Moreover, the presence of rheumatoid factor (RF), ACPA, and anti-CarP antibodies was investigated. All autoantibody assays were carried out in triplicate, commercial ELISA kits were used and the results were evaluated according to the manufacturers’ instructions. ACPA titers were obtained using a commercial ELISA kit (DELTA BIOLOGICALS, Rome, Italy). Values above 25 U/mL were considered positive. A solid-phase ELISA kit was used in order to determine RF (Diamedix, Miami, USA). Diluted samples are incubated with purified RF antigen (human IgG) bound to the microtiter well. Any RF-IgM antibody present in the sample binds to the immobilized human IgG to form antigen-antibody complexes. Unbound antibody is washed from the wells and horseradish peroxidase-conjugated anti-human IgM is added. Values above 10 U/mL were considered positive. Anti-CarP antibodies were detected by a “home-made” ELISA, using carbamylated fetal calf serum (Ca-FCS) and non-modified FCS as antigens. Ca-FCS was obtained using the method described by Shi et al. [25]. In brief, Nunc Maxisorp polystyrene plates (Thermo Scientific, Waltham, MA, USA) were coated overnight at 4 °C with non-modified FCS and Ca-FCS (12 μg/ml in 0.05 M Na2CO3/NaHCO3 buffer, pH 9.6).
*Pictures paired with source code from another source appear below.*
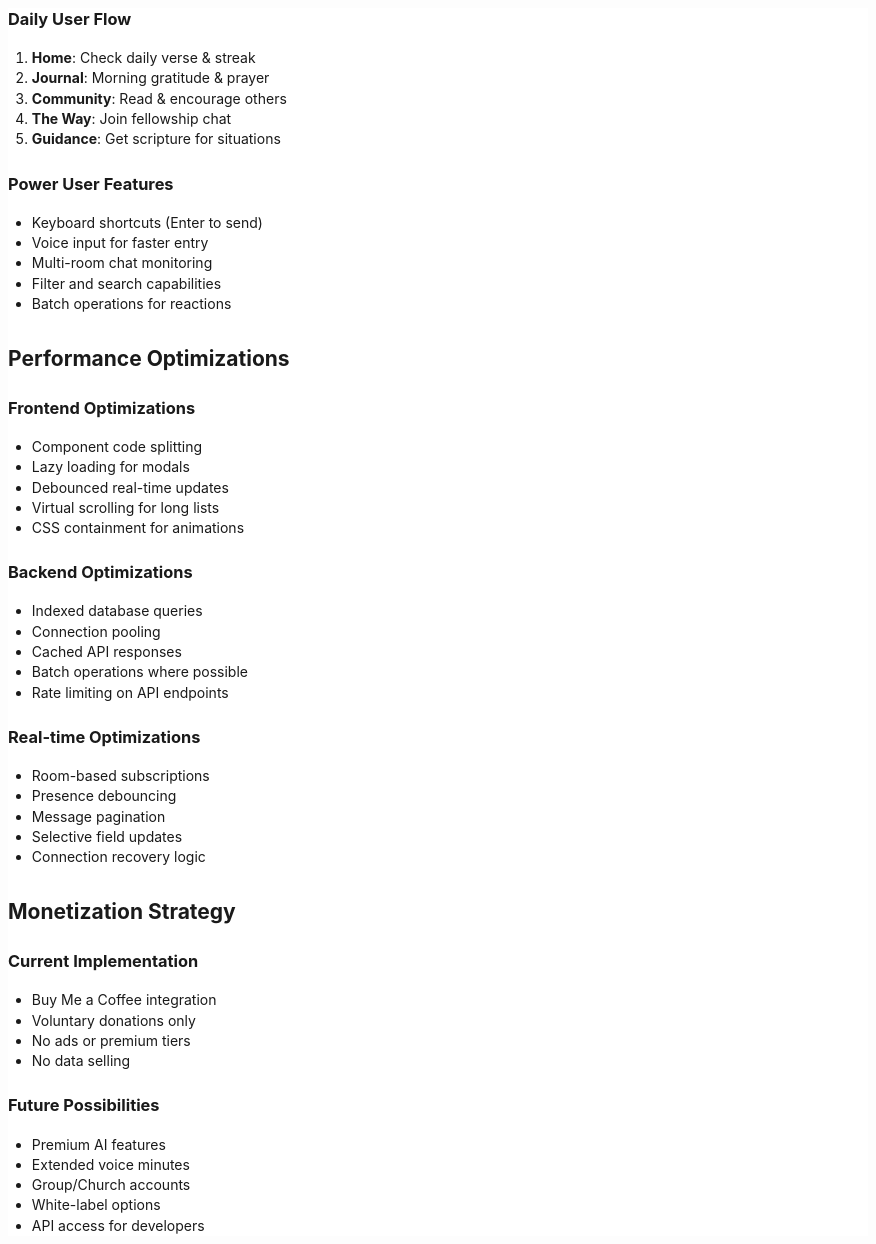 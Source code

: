 ### Daily User Flow
1. **Home**: Check daily verse & streak
2. **Journal**: Morning gratitude & prayer
3. **Community**: Read & encourage others
4. **The Way**: Join fellowship chat
5. **Guidance**: Get scripture for situations

### Power User Features
- Keyboard shortcuts (Enter to send)
- Voice input for faster entry
- Multi-room chat monitoring
- Filter and search capabilities
- Batch operations for reactions

## Performance Optimizations

### Frontend Optimizations
- Component code splitting
- Lazy loading for modals
- Debounced real-time updates
- Virtual scrolling for long lists
- CSS containment for animations

### Backend Optimizations
- Indexed database queries
- Connection pooling
- Cached API responses
- Batch operations where possible
- Rate limiting on API endpoints

### Real-time Optimizations
- Room-based subscriptions
- Presence debouncing
- Message pagination
- Selective field updates
- Connection recovery logic

## Monetization Strategy

### Current Implementation
- Buy Me a Coffee integration
- Voluntary donations only
- No ads or premium tiers
- No data selling

### Future Possibilities
- Premium AI features
- Extended voice minutes
- Group/Church accounts
- White-label options
- API access for developers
After washing, plates were blocked with phosphate-buffered saline (PBS), containing 1% bovine serum albumin (BSA) (Sigma, Saint Louis, Missouri, USA) for 6 h at 4 °C. Subsequently, the wells were incubated with patients’ serum diluted 1:50 in PBS/0.05% Tween20 (PBS-T)/BSA 1% overnight at 4 °C. Alkaline phosphatase-conjugated anti-human IgG antibodies (Sigma, Saint Louis, MO, USA) were diluted in PBS-T/BSA 1% (1:1000), and incubated for 2 h at room temperature. Paranitrophenyl-phosphate was used as a substrate and the optical density (OD) was measured at 405 nm wavelength. All assays were performed in triplicate and the absorbance of control wells (non-modified FCS) was subtracted to account for non-specific binding. A titration curve of two positive serum samples with medium/high immunoreactivity for Ca-FCS was performed, to assess the performance of the tests and to transform the absorbance of Ca-FCS in arbitrary units per milliliter (aU/mL). The cutoff was established as the mean OD + 3 standard deviations (SD) of 56 age-matched and sex-matched healthy subjects (blood donors) and then the obtained value was converted into arbitrary units per milliliter (corresponding to 340 aU/mL).

Ultrasonographic assessment

US imaging was performed in all patients with SLE using a MyLab70 XVG machine (Esaote S.p.A., Florence, Italy) equipped with a 6–18 MHz multifrequency linear array transducer. By using a fixed 18 MHz frequency, the bone surfaces of the metacarpophalangeal (MCP) and proximal interphalangeal (PIP) joints were studied on multiplanar scans according to the European League Against Rheumatism (EULAR) US guidelines [26]. The first through the fifth MCP joints of both hands and the first interphalangeal and the second through the fifth PIP joints of both hands were evaluated. Each joint was scanned in both the longitudinal and transverse planes from the medial to lateral sides on both volar and dorsal aspects, to enable maximum coverage of the joint surface area. The US examination was obtained independently on the same day by two rheumatologists (FC and CP) trained and experienced in musculoskeletal US. Both sonographers were blinded to the US findings of the other observer.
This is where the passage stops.